Aussitôt le DIP s'est fendu d'un communiqué de presse qui annonce "

"PISA 2012 : bons résultats en mathématiques, stables dans la durée, pour tous les cantons romands". Voilà qui est assez surprenant en regard des titres de la TdG... hier "Les genevois sont les plus mauvais en math" et aujourd'hui "Les genevois parmi les cancres".

Il faudrait savoir!

La vérité, c'est qu'en effet, avec 502 points, Genève et Neuchâtel ont obtenu le plus mauvais résultat cantonal de l’étude PISA 2012. La moyenne pour la Suisse romande se situe à 523 points. Le canton de Fribourg a reçu le meilleur score au niveau romand (550 points), suivi du Valais (540).

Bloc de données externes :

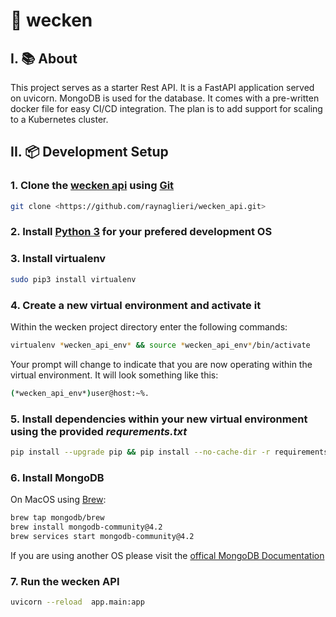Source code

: # :sunrise_over_mountains: wecken

## I. :books: About

This project serves as a starter Rest API. It is a FastAPI application served on uvicorn. MongoDB is used for the database. It comes with a pre-written docker file for easy CI/CD integration. The plan is to add support for scaling to a Kubernetes cluster.

## II. :package: Development Setup

### 1. Clone the [wecken api](https://github.com/raynaglieri/wecken_api.git) using [Git](https://git-scm.com/book/en/v2/Getting-Started-Installing-Git)

```zsh
git clone <https://github.com/raynaglieri/wecken_api.git>
```

### 2. Install [**Python 3**](https://www.python.org/downloads/) for your prefered development OS

### 3. Install **virtualenv**

```zsh
sudo pip3 install virtualenv
```

### 4. Create a new virtual environment and activate it

Within the wecken project directory enter the following commands:

```zsh
virtualenv *wecken_api_env* && source *wecken_api_env*/bin/activate
```

Your prompt will change to indicate that you are now operating within the virtual environment. It will look something like this:

```zsh
(*wecken_api_env*)user@host:~%.
```

### 5. Install dependencies within your new virtual environment using the provided *requrements.txt*

```zsh
pip install --upgrade pip && pip install --no-cache-dir -r requirements.txt
```

### 6. Install MongoDB

On MacOS using [Brew](https://brew.sh/):

```zsh
brew tap mongodb/brew
brew install mongodb-community@4.2
brew services start mongodb-community@4.2
```

If you are using another OS please visit the [offical MongoDB Documentation](https://docs.mongodb.com/manual/administration/install-community/)

### 7. Run the wecken API

```zsh
uvicorn --reload  app.main:app
```
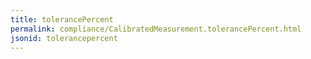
 ```yaml
---
title: tolerancePercent
permalink: compliance/CalibratedMeasurement.tolerancePercent.html
jsonid: tolerancepercent
---
```

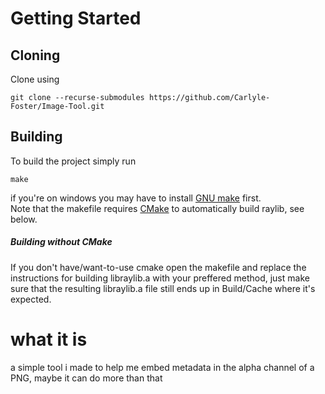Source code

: # Getting Started

## Cloning
Clone using

```shell
git clone --recurse-submodules https://github.com/Carlyle-Foster/Image-Tool.git
```

## Building
To build the project simply run 

```shell
make
```

if you're on windows you may have to install [GNU make](https://www.gnu.org/software/make/) first.\
Note that the makefile requires [CMake](https://cmake.org/) to automatically build raylib, see below.
##### Building without CMake
If you don't have/want-to-use cmake open the makefile and replace the instructions for building libraylib.a with your preffered method,
just make sure that the resulting libraylib.a file still ends up in Build/Cache where it's expected. 

# what it is
a simple tool i made to help me embed metadata in the alpha channel of a PNG, maybe it can do more than that
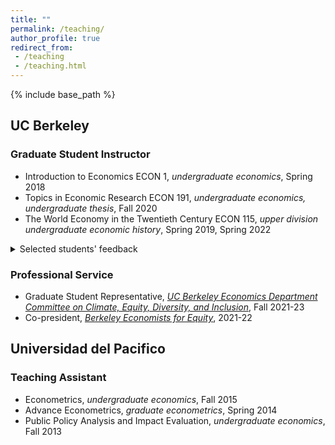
 ```yaml
---
title: ""
permalink: /teaching/
author_profile: true
redirect_from:
 - /teaching
 - /teaching.html
---
```

  {% include base_path %}
## UC Berkeley
### Graduate Student Instructor
* Introduction to Economics ECON 1, _undergraduate economics_, Spring 2018
* Topics in Economic Research ECON 191, _undergraduate economics, undergraduate thesis_, Fall 2020
* The World Economy in the Twentieth Century ECON 115, _upper division undergraduate economic history_, Spring 2019, Spring 2022

<details>
<summary>Selected students' feedback</summary>
<br>
*"Joan's material was super organized and clear. She explained things well and simply. She was very accommodating and made the section worth coming to. She wanted students to do well."*

*"Very prepared and has lots of knowledge about the material! Going to the section was always very helpful for my learning and helped me to understand the material better."*

*"Joan prepares useful materials that review key points, presents questions for independent study, and allows questions. Joan also has a thorough knowledge of the subject."*

*"She is very knowledgeable in the subject, and her teaching was very clear. Her slides are always neat and informative."*
</details>

### Professional Service
* Graduate Student Representative, [_UC Berkeley Economics Department Committee on Climate, Equity, Diversity, and Inclusion_](https://www.econ.berkeley.edu/content/climate-equity-diversity-and-inclusion), Fall 2021-23
* Co-president, [_Berkeley Economists for Equity_](https://berkeleyeconomistsforequity.weebly.com), 2021-22

## Universidad del Pacifico
### Teaching Assistant
* Econometrics, _undergraduate economics_, Fall 2015
* Advance Econometrics, _graduate econometrics_, Spring 2014
* Public Policy Analysis and Impact Evaluation, _undergraduate economics_, Fall 2013
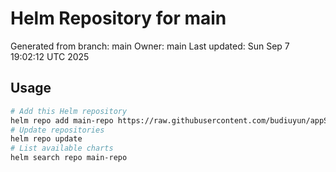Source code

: # Helm Repository for main
Generated from branch: main
Owner: main
Last updated: Sun Sep  7 19:02:12 UTC 2025

## Usage
```bash
# Add this Helm repository
helm repo add main-repo https://raw.githubusercontent.com/budiuyun/appStore/helm-main/
# Update repositories
helm repo update
# List available charts
helm search repo main-repo
```
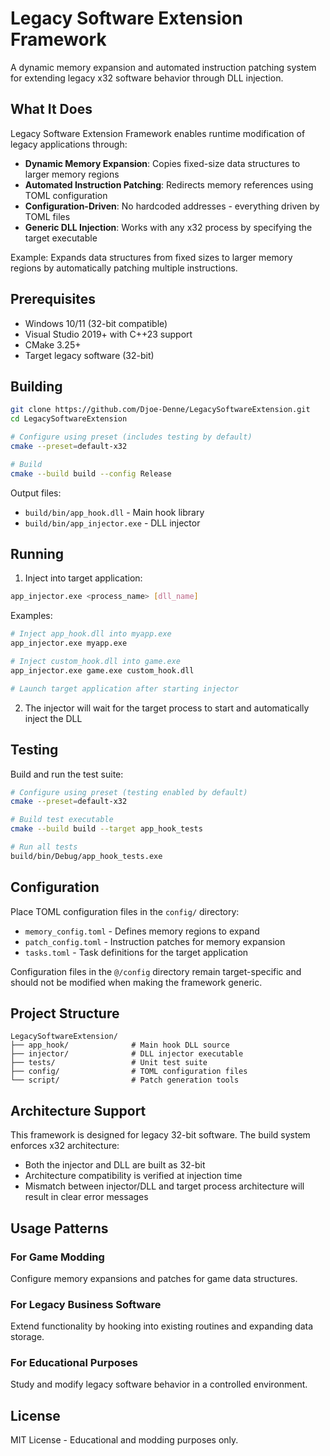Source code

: # Legacy Software Extension Framework

A dynamic memory expansion and automated instruction patching system for extending legacy x32 software behavior through DLL injection.

## What It Does

Legacy Software Extension Framework enables runtime modification of legacy applications through:

- **Dynamic Memory Expansion**: Copies fixed-size data structures to larger memory regions
- **Automated Instruction Patching**: Redirects memory references using TOML configuration
- **Configuration-Driven**: No hardcoded addresses - everything driven by TOML files
- **Generic DLL Injection**: Works with any x32 process by specifying the target executable

Example: Expands data structures from fixed sizes to larger memory regions by automatically patching multiple instructions.

## Prerequisites

- Windows 10/11 (32-bit compatible)
- Visual Studio 2019+ with C++23 support  
- CMake 3.25+
- Target legacy software (32-bit)

## Building

```bash
git clone https://github.com/Djoe-Denne/LegacySoftwareExtension.git
cd LegacySoftwareExtension

# Configure using preset (includes testing by default)
cmake --preset=default-x32

# Build
cmake --build build --config Release
```

Output files:
- `build/bin/app_hook.dll` - Main hook library
- `build/bin/app_injector.exe` - DLL injector

## Running

1. Inject into target application:
```bash
app_injector.exe <process_name> [dll_name]
```

Examples:
```bash
# Inject app_hook.dll into myapp.exe
app_injector.exe myapp.exe

# Inject custom_hook.dll into game.exe
app_injector.exe game.exe custom_hook.dll

# Launch target application after starting injector
```

2. The injector will wait for the target process to start and automatically inject the DLL

## Testing

Build and run the test suite:

```bash
# Configure using preset (testing enabled by default)
cmake --preset=default-x32

# Build test executable
cmake --build build --target app_hook_tests

# Run all tests
build/bin/Debug/app_hook_tests.exe
```

## Configuration

Place TOML configuration files in the `config/` directory:

- `memory_config.toml` - Defines memory regions to expand
- `patch_config.toml` - Instruction patches for memory expansion
- `tasks.toml` - Task definitions for the target application

Configuration files in the `@/config` directory remain target-specific and should not be modified when making the framework generic.

## Project Structure

```
LegacySoftwareExtension/
├── app_hook/              # Main hook DLL source
├── injector/              # DLL injector executable
├── tests/                 # Unit test suite
├── config/                # TOML configuration files
└── script/                # Patch generation tools
```

## Architecture Support

This framework is designed for legacy 32-bit software. The build system enforces x32 architecture:

- Both the injector and DLL are built as 32-bit
- Architecture compatibility is verified at injection time
- Mismatch between injector/DLL and target process architecture will result in clear error messages

## Usage Patterns

### For Game Modding
Configure memory expansions and patches for game data structures.

### For Legacy Business Software
Extend functionality by hooking into existing routines and expanding data storage.

### For Educational Purposes
Study and modify legacy software behavior in a controlled environment.

## License

MIT License - Educational and modding purposes only.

L'enseignement n'est pas une affaire de mode, j'en veux pour preuve la nette régression de la Finlande (519 points) désormais classée derrière la Suisse (531 points). La Finlande dont le système scolaire était tant idolâtré par les gourous du pédagogisme. Certains devraient peut-être commencer à réfléchir et changer leurs théories...

Avec l'Arle, nous l'avions dit dès la première étude PISA en 2003, ces études comparatives sont à prendre avec des pincettes tant sont nombreux et complexes les facteurs qui déterminent les résultats obtenus...Il en ressort pourtant quelques certitudes.

A ce sujet, sur sa page "facebook" Jean Romain résume très bien ce qu'il en est:

"Les années passent et les résultats restent. Après 5 éditions auxquelles la Suisse a participé, ce sera la dernière fois que nous jouterons avec les élèves des pays de l’OCDE.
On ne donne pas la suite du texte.